(MATERIALS PROVIDED)
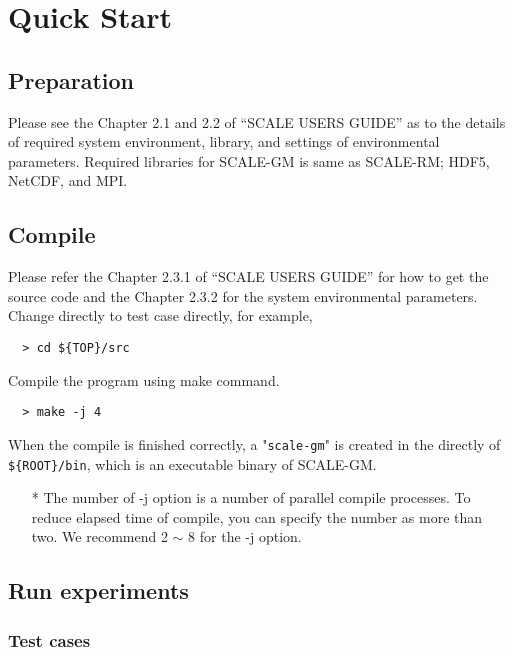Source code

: \section{Quick Start}

\subsection{Preparation}
Please see the Chapter 2.1 and 2.2 of ``SCALE USERS GUIDE''
as to the details of required system environment, library, and settings of environmental parameters.
Required libraries for SCALE-GM is same as SCALE-RM; HDF5, NetCDF, and MPI.

\subsection{Compile}
Please refer the Chapter 2.3.1 of ``SCALE USERS GUIDE'' for how to get the source code
and the Chapter 2.3.2 for the system environmental parameters.
Change directly to test case directly, for example,

\begin{verbatim}
  > cd ${TOP}/src
\end{verbatim}

\noindent Compile the program using make command.
\begin{verbatim}
  > make -j 4
\end{verbatim}
When the compile is finished correctly,
a "\verb|scale-gm|" is created in the directly of \verb|${ROOT}/bin|,
which is an executable binary of SCALE-GM.

\begin{itemize}
  \item[*] The number of -j option is a number of parallel compile processes.
   To reduce elapsed time of compile, you can specify the number
   as more than two. We recommend 2 $\sim$ 8 for the -j option.
\end{itemize}

\subsection{Run experiments}
\subsubsection{Test cases}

(TASK OBJECTIVE)
Restate the listing word for word and drop the pictures.

(SOLVED PROBLEM)
Source code

: \section{Quick Start}

\subsection{Preparation}
Please see the Chapter 2.1 and 2.2 of ``SCALE USERS GUIDE''
as to the details of required system environment, library, and settings of environmental parameters.
Required libraries for SCALE-GM is same as SCALE-RM; HDF5, NetCDF, and MPI.

\subsection{Compile}
Please refer the Chapter 2.3.1 of ``SCALE USERS GUIDE'' for how to get the source code
and the Chapter 2.3.2 for the system environmental parameters.
Change directly to test case directly, for example,

\begin{verbatim}
  > cd ${TOP}/src
\end{verbatim}

\noindent Compile the program using make command.
\begin{verbatim}
  > make -j 4
\end{verbatim}
When the compile is finished correctly,
a "\verb|scale-gm|" is created in the directly of \verb|${ROOT}/bin|,
which is an executable binary of SCALE-GM.

\begin{itemize}
  \item[*] The number of -j option is a number of parallel compile processes.
   To reduce elapsed time of compile, you can specify the number
   as more than two. We recommend 2 $\sim$ 8 for the -j option.
\end{itemize}

\subsection{Run experiments}
\subsubsection{Test cases}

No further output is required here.